City officials are recommend According to a recently released report, the Los Angeles City Council will end the requirement as early as early June. The COVID vaccination rule was first approved by city leaders nearly three years ago, as public health officials pushed for vaccination to protect people from the coronavirus.
In a report, City Manager Matt Szabo noted that other local government agencies — including the cities of Long Beach and San Diego and Los Angeles County — had stopped requiring COVID vaccination as a condition of employment. Szabo said LA worker groups were not opposed to ending the requirement.
The LA regulation defined “fully vaccinated” as workers who had received one dose of a single vaccine, such as the Johnson & Johnson shot, or both doses of a vaccine that required two shots, such as the Moderna or Pfizer vaccines, but said the definition “may be expanded” if health officials require boosters. Under the city ordinance, employees could apply for an exemption if they “had a medical condition or disability or held sincerely held religious beliefs.”
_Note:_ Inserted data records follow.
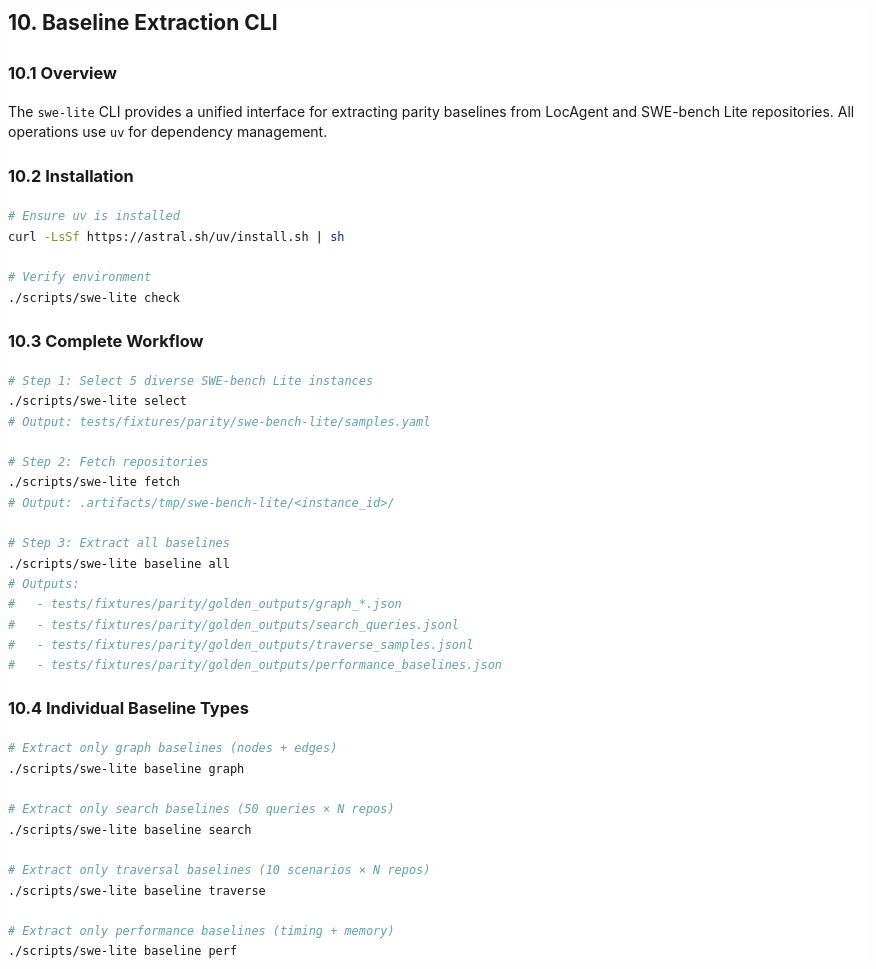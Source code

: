 
## 10. Baseline Extraction CLI

### 10.1 Overview

The `swe-lite` CLI provides a unified interface for extracting parity baselines from LocAgent and SWE-bench Lite repositories. All operations use `uv` for dependency management.

### 10.2 Installation

```bash
# Ensure uv is installed
curl -LsSf https://astral.sh/uv/install.sh | sh

# Verify environment
./scripts/swe-lite check
```

### 10.3 Complete Workflow

```bash
# Step 1: Select 5 diverse SWE-bench Lite instances
./scripts/swe-lite select
# Output: tests/fixtures/parity/swe-bench-lite/samples.yaml

# Step 2: Fetch repositories
./scripts/swe-lite fetch
# Output: .artifacts/tmp/swe-bench-lite/<instance_id>/

# Step 3: Extract all baselines
./scripts/swe-lite baseline all
# Outputs:
#   - tests/fixtures/parity/golden_outputs/graph_*.json
#   - tests/fixtures/parity/golden_outputs/search_queries.jsonl
#   - tests/fixtures/parity/golden_outputs/traverse_samples.jsonl
#   - tests/fixtures/parity/golden_outputs/performance_baselines.json
```

### 10.4 Individual Baseline Types

```bash
# Extract only graph baselines (nodes + edges)
./scripts/swe-lite baseline graph

# Extract only search baselines (50 queries × N repos)
./scripts/swe-lite baseline search

# Extract only traversal baselines (10 scenarios × N repos)
./scripts/swe-lite baseline traverse

# Extract only performance baselines (timing + memory)
./scripts/swe-lite baseline perf
```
If city leaders approve ending the requirements, employees who resigned or were laid off because of the vaccination rule could be eligible to be rehired in the same positions as before.
Eighty-six city workers were laid off under the rule, Szabo said; It is unclear how many employees have resigned due to the COVID vaccination requirement, because they are not required to report their reasons.
Los Angeles has faced numerous lawsuits over its COVID vaccination rule. In one of the latest lawsuits, filed in federal court last week, a woman who previously worked as a city accountant said she was denied a religious exemption from the vaccination requirement and ultimately fired from her position. She accused the city of discrimination and said it had ignored its policy of “accommodating sincerely held religious beliefs.”
The move to pause vaccination requirements comes as the Los Angeles County Department of Public Health has seen a slight increase in COVID cases, though they cautioned it was too early to say whether it would be a sustainable increase.